Location: Ft. Worth, Texas
Accounting Services: Accounting and Bookkeeping, Tax Planning & Preparation, and Consulting
Client: Monster Factory USA Inc
Client Overview: Monster Factory USA Inc is an online retailer of recreational collectibles, specifically Volkswagen memorabilia. The Company distributes its products through its own website and through Amazon.com, under FBA arrangement, which is substantially a consignment arrangement. The Company uses Quickbooks Online as its financial reporting tool.
Challenge
During the first quarter of 2017, Monster Factory USA Inc employed Findlay CPA to bring their 2016 general ledger up-to-date. Three major challenges were disclosed after examination of their general ledger:
- Improper Revenue Recognition – Although the Amazon FBA arrangement was substantially a consignment arrangement, revenue was incorrectly recognized as and when shipments were made to Amazon, resulting in the over-statement of the revenues accumulated in 2015 and 2016. As a result of this:
- Accounts receivables were overstated; the end of year inventory and cost of goods sold for the years ended December 31, 2015 and 2016 were incorrect.
- Net income for the years ended December 31, 2015 and 2016 were overstated.
- Improper Recording of Accounts Receivable Collections – There were numerous instances where accounts receivable payments were recorded as product sale incomes resulting in duplication of revenue transactions during the year end December 31, 2016.
- Improper Cut-Off – A 2014 expense item of approximately $200,000 was recorded as a 2016 expense. As a result, the Company’s net operating loss for the year ending December 31, 2014, which could have been used to reduce income taxes in 2015, was understated by approximately $200,000. This is important as the company reported taxable income in excess of $275,000 in its 2015 federal income tax returns and paid a significant amount of taxes.
- We also identified various other non-Amazon payments and deposits that were duplicated or omitted from the general ledger, and numerous instances where customer balances that were known to be uncollectible were included in account receivables instead of bad debts.
Solution
Findlay CPA employed a two-prong strategy aimed at
(i) minimizing the Company’s income tax burden and
(ii) properly stating the general ledger balances for the years ended December 31, 2014 through 2016.
To this end, we examined the accuracy and cut-off of all revenue transactions, including Amazon related transactions for the period January 1, 2015 through till December 31, 2016 and made the necessary corrections, so that the revenue for 2015 and 2016 was appropriately recognized and accurately measured. We also corrected the year end inventory and cost of goods sold. We wrote off uncollectible customer balances and removed all fictitious and duplicated invoices and customer payments from the accounts receivable sub-ledger.

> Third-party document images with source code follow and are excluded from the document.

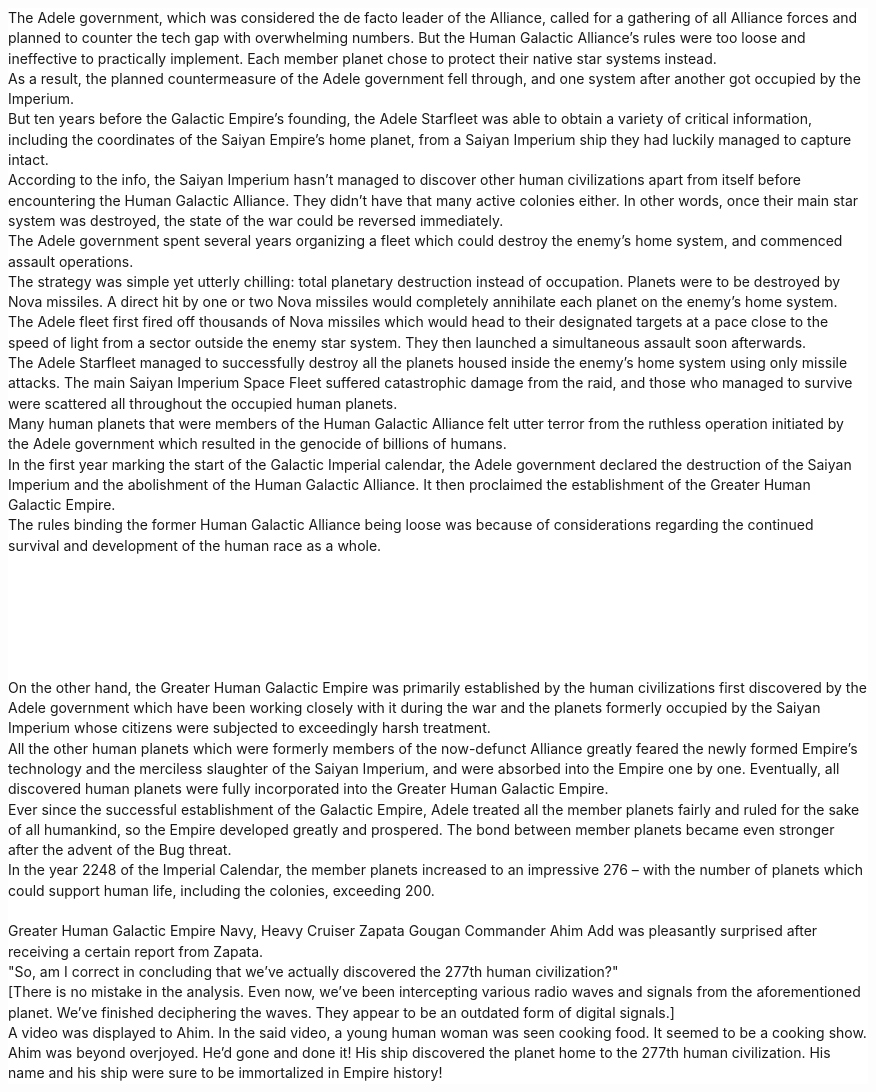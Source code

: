 The Adele government, which was considered the de facto leader of the Alliance, called for a gathering of all Alliance forces and planned to counter the tech gap with overwhelming numbers. But the Human Galactic Alliance’s rules were too loose and ineffective to practically implement. Each member planet chose to protect their native star systems instead.<br/>
As a result, the planned countermeasure of the Adele government fell through, and one system after another got occupied by the Imperium.<br/>
But ten years before the Galactic Empire’s founding, the Adele Starfleet was able to obtain a variety of critical information, including the coordinates of the Saiyan Empire’s home planet, from a Saiyan Imperium ship they had luckily managed to capture intact.<br/>
According to the info, the Saiyan Imperium hasn’t managed to discover other human civilizations apart from itself before encountering the Human Galactic Alliance. They didn’t have that many active colonies either. In other words, once their main star system was destroyed, the state of the war could be reversed immediately.<br/>
The Adele government spent several years organizing a fleet which could destroy the enemy’s home system, and commenced assault operations.<br/>
The strategy was simple yet utterly chilling: total planetary destruction instead of occupation. Planets were to be destroyed by Nova missiles. A direct hit by one or two Nova missiles would completely annihilate each planet on the enemy’s home system.<br/>
The Adele fleet first fired off thousands of Nova missiles which would head to their designated targets at a pace close to the speed of light from a sector outside the enemy star system. They then launched a simultaneous assault soon afterwards.<br/>
The Adele Starfleet managed to successfully destroy all the planets housed inside the enemy’s home system using only missile attacks. The main Saiyan Imperium Space Fleet suffered catastrophic damage from the raid, and those who managed to survive were scattered all throughout the occupied human planets.<br/>
Many human planets that were members of the Human Galactic Alliance felt utter terror from the ruthless operation initiated by the Adele government which resulted in the genocide of billions of humans.<br/>
In the first year marking the start of the Galactic Imperial calendar, the Adele government declared the destruction of the Saiyan Imperium and the abolishment of the Human Galactic Alliance. It then proclaimed the establishment of the Greater Human Galactic Empire.<br/>
The rules binding the former Human Galactic Alliance being loose was because of considerations regarding the continued survival and development of the human race as a whole.<br/>
<br/>
<br/>
<br/>
<br/>
<br/>
<br/>
On the other hand, the Greater Human Galactic Empire was primarily established by the human civilizations first discovered by the Adele government which have been working closely with it during the war and the planets formerly occupied by the Saiyan Imperium whose citizens were subjected to exceedingly harsh treatment.<br/>
All the other human planets which were formerly members of the now-defunct Alliance greatly feared the newly formed Empire’s technology and the merciless slaughter of the Saiyan Imperium, and were absorbed into the Empire one by one. Eventually, all discovered human planets were fully incorporated into the Greater Human Galactic Empire.<br/>
Ever since the successful establishment of the Galactic Empire, Adele treated all the member planets fairly and ruled for the sake of all humankind, so the Empire developed greatly and prospered. The bond between member planets became even stronger after the advent of the Bug threat.<br/>
In the year 2248 of the Imperial Calendar, the member planets increased to an impressive 276 – with the number of planets which could support human life, including the colonies, exceeding 200.<br/>
<br/>
Greater Human Galactic Empire Navy, Heavy Cruiser Zapata Gougan Commander Ahim Add was pleasantly surprised after receiving a certain report from Zapata.<br/>
"So, am I correct in concluding that we’ve actually discovered the 277th human civilization?"<br/>
[There is no mistake in the analysis. Even now, we’ve been intercepting various radio waves and signals from the aforementioned planet. We’ve finished deciphering the waves. They appear to be an outdated form of digital signals.]<br/>
A video was displayed to Ahim. In the said video, a young human woman was seen cooking food. It seemed to be a cooking show.<br/>
Ahim was beyond overjoyed. He’d gone and done it! His ship discovered the planet home to the 277th human civilization. His name and his ship were sure to be immortalized in Empire history!<br/>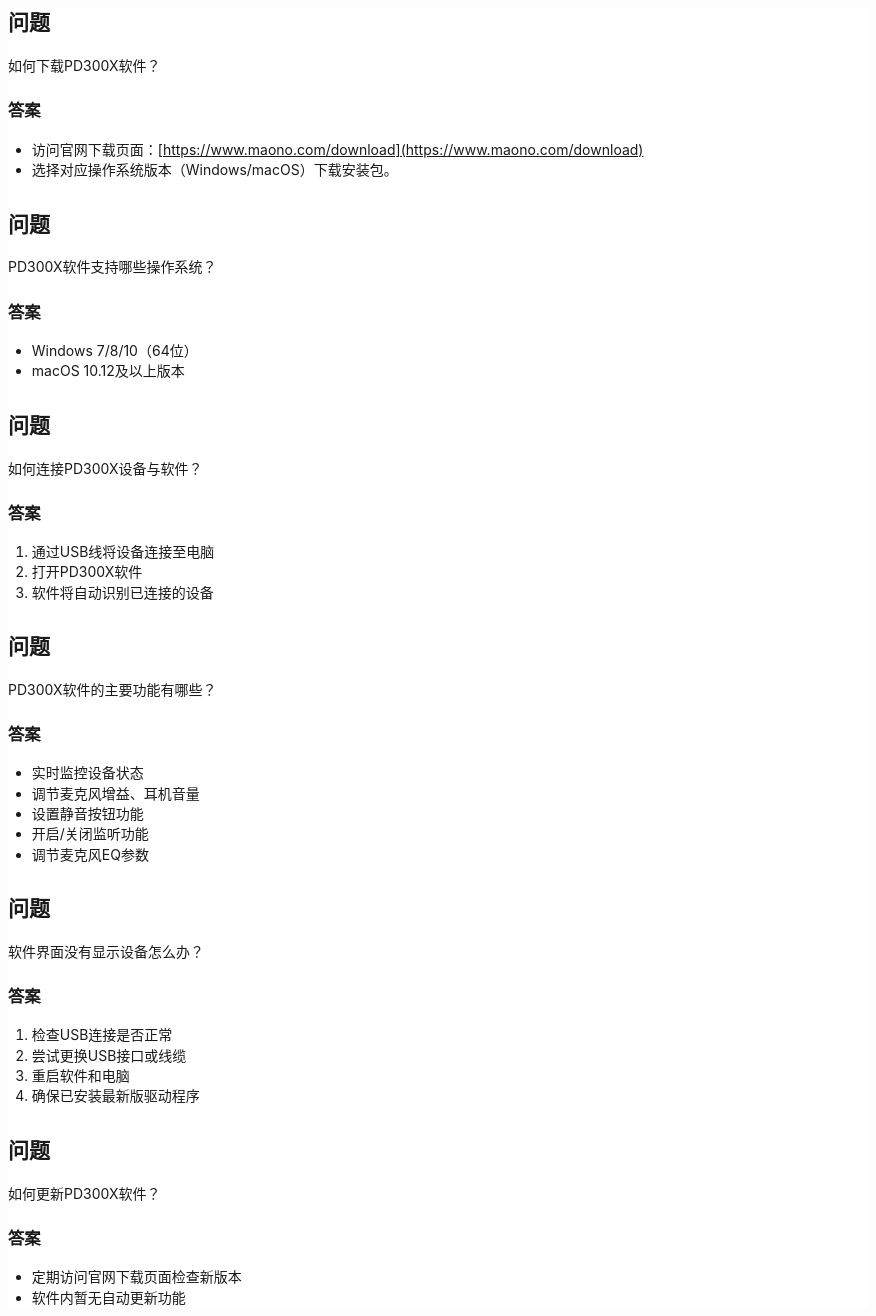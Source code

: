 ## 问题
如何下载PD300X软件？
### 答案
- 访问官网下载页面：[https://www.maono.com/download](https://www.maono.com/download)
- 选择对应操作系统版本（Windows/macOS）下载安装包。


## 问题
PD300X软件支持哪些操作系统？
### 答案
- Windows 7/8/10（64位）
- macOS 10.12及以上版本


## 问题
如何连接PD300X设备与软件？
### 答案
1. 通过USB线将设备连接至电脑
2. 打开PD300X软件
3. 软件将自动识别已连接的设备


## 问题
PD300X软件的主要功能有哪些？
### 答案
- 实时监控设备状态
- 调节麦克风增益、耳机音量
- 设置静音按钮功能
- 开启/关闭监听功能
- 调节麦克风EQ参数


## 问题
软件界面没有显示设备怎么办？
### 答案
1. 检查USB连接是否正常
2. 尝试更换USB接口或线缆
3. 重启软件和电脑
4. 确保已安装最新版驱动程序


## 问题
如何更新PD300X软件？
### 答案
- 定期访问官网下载页面检查新版本
- 软件内暂无自动更新功能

In order to ensure the propriety of revenue recognition going forward, we trained the Company personnel how to document and track shipments to Amazon using Quickbooks Online non-posting transactions. Additionally, we amended the Company’s 2014 income tax returns so that the 2014 net operating loss became available for use in future tax years. We also amended the company’s 2015 federal income tax return.
Results
- Net operating losses from 2014 were harvested to reduce 2015 tax liability to less than $3,000, which represents less than five percent (5%) of the liability originally reported.
- The Company’s financial information is now accurate, complete and recorded in the proper periods.
- Management can confidently use the Company’s financial statement to monitor the Company’s financial situation.